Terlepas dari itu semua, menjadi pertanyaan, apakah Kapolda memiliki pola pikir seperti yang dimiliki militer –Pangkopkamtib maupun Pangkopkamtibda yang sekaligus adalah Panglima Kodam– di masa lampau bahwa sebagai pengendali keamanan dan ketertiban, dengan sendirinya bisa mencampuri segala sesuatu dan apa saja di wilayah kekuasaannya? Lebih jauh, apakah para pimpinan Polri merasa sebagai pengganti posisi penguasa keamanan dan ketertiban yang dijalankan Panglima-panglima militer pada masa dwifungsi ABRI?

MENDAMPINGI berita intervensi di lapangan sepakbola, sebuah berita lain yang berawal dari Malang juga menarik perhatian publik. Seorang ayah bernama Indra Azwan selama 22 hari menempuh jarak sekitar 1000 kilometer berjalan kaki ke Jakarta, mencoba bertemu Presiden Susilo Bambang Yudhoyono Jumat 30 Juli dan Senin 2 Agustus untuk mengadukan nasib. Dua kali datang, dua kali gagal. Indra Azwan yang merasa tak berhasil mendapatkan keadilan, menjadikan Presiden sebagai harapan terakhir. Sejauh ini belum berhasil. Presiden Susilo Bambang Yudhoyono, seperti halnya dengan Presiden Soeharto yang sangat menjaga ‘kewibawaan’nya, adalah juga presiden yang tak mudah begitu saja menerima rakyat kecil yang datang menghadap padanya. Entah karena pertimbangan protokoler, entah karena hambatan birokrasi di sekitarnya.

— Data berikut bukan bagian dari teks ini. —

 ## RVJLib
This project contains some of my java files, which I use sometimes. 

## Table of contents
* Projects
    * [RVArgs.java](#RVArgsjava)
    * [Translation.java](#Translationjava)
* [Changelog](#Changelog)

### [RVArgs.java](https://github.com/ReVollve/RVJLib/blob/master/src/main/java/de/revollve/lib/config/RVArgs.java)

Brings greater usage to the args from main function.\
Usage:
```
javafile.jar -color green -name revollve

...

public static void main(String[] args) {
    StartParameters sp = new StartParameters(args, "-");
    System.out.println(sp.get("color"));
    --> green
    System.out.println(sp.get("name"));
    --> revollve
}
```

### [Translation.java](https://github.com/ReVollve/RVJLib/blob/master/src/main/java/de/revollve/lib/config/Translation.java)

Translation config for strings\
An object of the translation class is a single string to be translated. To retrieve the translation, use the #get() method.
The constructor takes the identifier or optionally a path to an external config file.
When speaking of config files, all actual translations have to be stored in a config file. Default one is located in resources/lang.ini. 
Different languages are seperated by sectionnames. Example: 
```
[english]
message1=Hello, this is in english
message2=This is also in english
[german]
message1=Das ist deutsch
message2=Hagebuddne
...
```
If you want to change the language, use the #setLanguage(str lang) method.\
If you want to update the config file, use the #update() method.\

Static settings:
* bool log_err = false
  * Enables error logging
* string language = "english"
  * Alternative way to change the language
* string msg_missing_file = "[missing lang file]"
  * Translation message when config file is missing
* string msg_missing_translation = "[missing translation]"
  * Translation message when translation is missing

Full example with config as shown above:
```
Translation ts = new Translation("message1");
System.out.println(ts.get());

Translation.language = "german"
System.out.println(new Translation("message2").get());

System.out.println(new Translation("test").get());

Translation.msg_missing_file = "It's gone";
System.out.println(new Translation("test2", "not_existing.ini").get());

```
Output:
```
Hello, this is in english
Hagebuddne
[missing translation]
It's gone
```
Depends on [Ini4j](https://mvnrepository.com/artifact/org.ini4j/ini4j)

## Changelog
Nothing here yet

Sebelum Indra Azwan, percobaan yang sama dilakukan ibu dari seorang anak korban ledakan tabung gas, dan sejumlah ibu-ibu dari sejumlah korban kerusuhan dan pelanggaran HAM di masa lampau, yang setiap minggu selama kurang lebih 3 tahun mencoba menghadap. Akan tetapi tak ada yang pernah berhasil tembus bertemu sang Presiden.

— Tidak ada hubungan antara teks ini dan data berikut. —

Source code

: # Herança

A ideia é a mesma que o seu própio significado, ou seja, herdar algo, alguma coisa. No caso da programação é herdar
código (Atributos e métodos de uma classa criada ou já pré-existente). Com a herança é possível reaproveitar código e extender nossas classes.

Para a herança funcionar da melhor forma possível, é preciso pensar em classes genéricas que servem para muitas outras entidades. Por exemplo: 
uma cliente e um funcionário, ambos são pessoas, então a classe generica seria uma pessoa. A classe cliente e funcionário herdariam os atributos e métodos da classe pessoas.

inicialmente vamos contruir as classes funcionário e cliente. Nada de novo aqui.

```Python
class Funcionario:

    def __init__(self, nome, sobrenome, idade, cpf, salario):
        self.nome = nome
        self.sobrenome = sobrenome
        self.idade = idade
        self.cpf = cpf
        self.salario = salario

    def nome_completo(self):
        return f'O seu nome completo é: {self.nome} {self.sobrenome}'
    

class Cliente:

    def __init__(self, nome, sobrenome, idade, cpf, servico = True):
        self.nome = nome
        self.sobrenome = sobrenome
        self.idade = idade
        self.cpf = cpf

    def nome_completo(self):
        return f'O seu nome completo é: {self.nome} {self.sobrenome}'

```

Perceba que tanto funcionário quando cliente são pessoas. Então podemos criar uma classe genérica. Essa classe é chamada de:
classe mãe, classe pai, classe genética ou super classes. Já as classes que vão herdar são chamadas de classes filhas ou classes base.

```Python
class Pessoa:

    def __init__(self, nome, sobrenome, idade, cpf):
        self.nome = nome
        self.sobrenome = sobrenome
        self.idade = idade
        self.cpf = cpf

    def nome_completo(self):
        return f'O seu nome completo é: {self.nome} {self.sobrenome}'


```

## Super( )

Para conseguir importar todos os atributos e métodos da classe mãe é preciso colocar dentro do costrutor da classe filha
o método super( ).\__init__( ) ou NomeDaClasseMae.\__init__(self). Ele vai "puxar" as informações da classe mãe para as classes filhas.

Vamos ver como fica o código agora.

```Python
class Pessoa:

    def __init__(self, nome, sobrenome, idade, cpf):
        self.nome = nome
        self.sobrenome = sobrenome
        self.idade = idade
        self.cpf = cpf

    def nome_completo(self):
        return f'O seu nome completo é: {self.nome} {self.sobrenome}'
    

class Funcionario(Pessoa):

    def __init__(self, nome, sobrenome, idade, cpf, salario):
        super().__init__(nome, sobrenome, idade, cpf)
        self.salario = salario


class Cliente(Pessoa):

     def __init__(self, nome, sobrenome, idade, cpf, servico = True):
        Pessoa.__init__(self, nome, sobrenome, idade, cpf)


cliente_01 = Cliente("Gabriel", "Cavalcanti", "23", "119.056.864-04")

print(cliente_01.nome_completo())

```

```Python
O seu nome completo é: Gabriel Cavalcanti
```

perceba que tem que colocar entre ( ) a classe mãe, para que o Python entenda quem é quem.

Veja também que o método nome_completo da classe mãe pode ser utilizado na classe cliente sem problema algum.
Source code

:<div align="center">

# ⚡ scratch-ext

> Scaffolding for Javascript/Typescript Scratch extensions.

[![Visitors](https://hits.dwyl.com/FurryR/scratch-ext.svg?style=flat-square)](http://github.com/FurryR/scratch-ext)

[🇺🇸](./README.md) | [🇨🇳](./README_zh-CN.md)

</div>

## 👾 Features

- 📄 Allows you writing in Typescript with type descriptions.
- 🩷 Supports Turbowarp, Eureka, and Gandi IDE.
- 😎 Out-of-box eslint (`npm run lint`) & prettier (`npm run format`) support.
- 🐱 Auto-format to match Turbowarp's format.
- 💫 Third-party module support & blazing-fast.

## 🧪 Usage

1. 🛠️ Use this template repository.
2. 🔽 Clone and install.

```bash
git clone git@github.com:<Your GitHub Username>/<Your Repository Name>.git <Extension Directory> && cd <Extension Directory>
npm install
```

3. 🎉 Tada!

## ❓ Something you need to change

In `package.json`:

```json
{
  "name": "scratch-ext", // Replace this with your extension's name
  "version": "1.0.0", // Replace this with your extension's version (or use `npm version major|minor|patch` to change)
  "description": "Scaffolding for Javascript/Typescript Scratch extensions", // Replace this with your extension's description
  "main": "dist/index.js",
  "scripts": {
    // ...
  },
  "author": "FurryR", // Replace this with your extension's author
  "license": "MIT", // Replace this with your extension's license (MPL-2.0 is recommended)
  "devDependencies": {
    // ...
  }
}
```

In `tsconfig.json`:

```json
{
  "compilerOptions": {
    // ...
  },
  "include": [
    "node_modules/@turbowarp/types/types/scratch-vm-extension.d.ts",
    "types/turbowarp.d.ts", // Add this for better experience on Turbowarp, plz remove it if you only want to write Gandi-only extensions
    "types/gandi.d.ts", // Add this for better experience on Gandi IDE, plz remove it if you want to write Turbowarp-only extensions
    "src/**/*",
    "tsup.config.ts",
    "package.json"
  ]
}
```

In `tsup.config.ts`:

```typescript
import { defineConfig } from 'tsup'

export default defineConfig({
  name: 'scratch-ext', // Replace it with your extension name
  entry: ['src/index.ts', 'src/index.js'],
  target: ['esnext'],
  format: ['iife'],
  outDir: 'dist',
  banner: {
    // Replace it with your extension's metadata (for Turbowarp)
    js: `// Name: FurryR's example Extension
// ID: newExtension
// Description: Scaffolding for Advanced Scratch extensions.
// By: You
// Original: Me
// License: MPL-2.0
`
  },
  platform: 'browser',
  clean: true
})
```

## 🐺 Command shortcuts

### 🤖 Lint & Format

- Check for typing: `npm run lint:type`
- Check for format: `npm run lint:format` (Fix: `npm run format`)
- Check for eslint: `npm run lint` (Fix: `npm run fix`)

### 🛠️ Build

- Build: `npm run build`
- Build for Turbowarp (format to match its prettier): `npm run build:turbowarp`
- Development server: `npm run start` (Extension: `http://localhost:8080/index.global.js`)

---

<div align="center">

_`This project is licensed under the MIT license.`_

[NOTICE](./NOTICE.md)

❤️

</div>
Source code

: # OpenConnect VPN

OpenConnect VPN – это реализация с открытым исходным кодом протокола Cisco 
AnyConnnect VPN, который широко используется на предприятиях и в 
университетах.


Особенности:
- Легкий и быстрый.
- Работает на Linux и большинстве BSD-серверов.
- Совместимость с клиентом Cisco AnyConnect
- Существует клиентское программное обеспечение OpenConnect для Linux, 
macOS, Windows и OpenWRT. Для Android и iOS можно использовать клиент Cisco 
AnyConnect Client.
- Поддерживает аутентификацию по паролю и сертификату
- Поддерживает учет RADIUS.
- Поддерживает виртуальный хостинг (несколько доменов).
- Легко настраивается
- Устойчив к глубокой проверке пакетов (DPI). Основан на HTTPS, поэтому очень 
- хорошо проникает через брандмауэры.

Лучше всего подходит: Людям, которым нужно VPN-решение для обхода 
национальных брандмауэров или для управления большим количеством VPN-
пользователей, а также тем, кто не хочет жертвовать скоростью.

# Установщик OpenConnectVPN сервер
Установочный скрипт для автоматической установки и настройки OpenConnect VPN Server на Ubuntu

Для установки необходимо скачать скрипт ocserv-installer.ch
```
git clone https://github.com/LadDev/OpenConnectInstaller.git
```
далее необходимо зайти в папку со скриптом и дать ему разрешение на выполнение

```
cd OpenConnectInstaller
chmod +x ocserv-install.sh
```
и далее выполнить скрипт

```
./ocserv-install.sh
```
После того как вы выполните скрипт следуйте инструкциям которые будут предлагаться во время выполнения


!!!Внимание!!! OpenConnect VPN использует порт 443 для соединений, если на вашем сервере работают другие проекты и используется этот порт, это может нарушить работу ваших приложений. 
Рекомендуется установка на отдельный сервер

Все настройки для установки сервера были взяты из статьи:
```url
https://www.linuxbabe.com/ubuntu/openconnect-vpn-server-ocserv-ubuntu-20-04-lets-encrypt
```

Indra Azwan adalah ayah dari seorang bocah bernama Rifky Andika yang 17 tahun lampau tewas sebagai korban tabrak lari dari seorang perwira Polri bernama Djoko yang bertugas di Polwil setempat. Upaya Azwan mencari keadilan kepada polisi dan berbagai pihak kalangan penegak hukum tak kunjung mendapat tindak lanjut. Perwira polisi yang menabrak tak pernah berhasil dimintai pertanggungjawaban hukum. Begitu ampuhkah mekanisme kesetiaan korps di kalangan kepolisian untuk saling melindungi, bahkan di atas ketidakbenaran sekalipun? Baru pada tahun ke-15 kasus tabrak lari itu bisa sampai ke pengadilan. Namun pengadilan membebaskan sang polisi karena kasusnya dianggap sudah kadaluarsa. Sepertinya di sini hukum berhasil disiasati. Dua tahun terakhir ini, Indra Azwan tetap berjuang mencari keadilan, namun tetap tak berhasil. Kini ia mencoba menemui Presiden sebagai harapan terakhir. Dari zaman ke zaman rakyat memang masih selalu percaya bahwa raja akan selalu berbuat lebih baik dan adil daripada para pejabat jahat yang mengelilinginya. Padahal sejarah menunjukkan tak jarang, sumber segala ketidakbaikan justru bersumber pada sang raja. Adagiumnya, raja baik akan dikelilingi oleh banyak orang yang juga baik, sementara raja jahat akan menciptakan orang-orang yang juga tak kalah jahatnya di sekelilingnya.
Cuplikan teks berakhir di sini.